> _Material for this task_

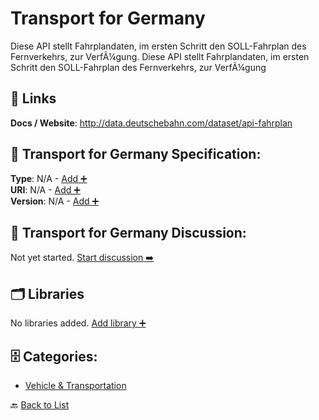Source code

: # Transport for Germany

Diese API stellt Fahrplandaten, im ersten Schritt den SOLL-Fahrplan des Fernverkehrs, zur VerfÃ¼gung. Diese API stellt Fahrplandaten, im ersten Schritt den SOLL-Fahrplan des Fernverkehrs, zur VerfÃ¼gung

##  🔗 Links
**Docs / Website**: http://data.deutschebahn.com/dataset/api-fahrplan

## 🧬 Transport for Germany Specification:
**Type**: N/A - [Add ➕](https://github.com/apis-list/apis-list/edit/main/apis.yaml#19932)  
**URI**: N/A - [Add ➕](https://github.com/apis-list/apis-list/edit/main/apis.yaml#19932)  
**Version**: N/A - [Add ➕](https://github.com/apis-list/apis-list/edit/main/apis.yaml#19932)

## 💬 Transport for Germany Discussion:
Not yet started. [Start discussion ➡️](https://github.com/apis-list/apis-list/discussions/new)

## 🗂️ Libraries

No libraries added. [Add library ➕](https://github.com/apis-list/apis-list/edit/main/apis.yaml#19932)    


## 🗄️ Categories:
- [Vehicle & Transportation](https://github.com/apis-list/apis-list#vehicle--transportation-)

🔙  [Back to List](https://github.com/apis-list/apis-list)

> _What to produce_
Every line of the data above should be returned exactly, with the pictures removed.

> _Result for this task_
Source code

: # Transport for Germany

Diese API stellt Fahrplandaten, im ersten Schritt den SOLL-Fahrplan des Fernverkehrs, zur VerfÃ¼gung. Diese API stellt Fahrplandaten, im ersten Schritt den SOLL-Fahrplan des Fernverkehrs, zur VerfÃ¼gung

##  🔗 Links
**Docs / Website**: http://data.deutschebahn.com/dataset/api-fahrplan

## 🧬 Transport for Germany Specification:
**Type**: N/A - [Add ➕](https://github.com/apis-list/apis-list/edit/main/apis.yaml#19932)  
**URI**: N/A - [Add ➕](https://github.com/apis-list/apis-list/edit/main/apis.yaml#19932)  
**Version**: N/A - [Add ➕](https://github.com/apis-list/apis-list/edit/main/apis.yaml#19932)

## 💬 Transport for Germany Discussion:
Not yet started. [Start discussion ➡️](https://github.com/apis-list/apis-list/discussions/new)

## 🗂️ Libraries

No libraries added. [Add library ➕](https://github.com/apis-list/apis-list/edit/main/apis.yaml#19932)    


## 🗄️ Categories:
- [Vehicle & Transportation](https://github.com/apis-list/apis-list#vehicle--transportation-)

🔙  [Back to List](https://github.com/apis-list/apis-list)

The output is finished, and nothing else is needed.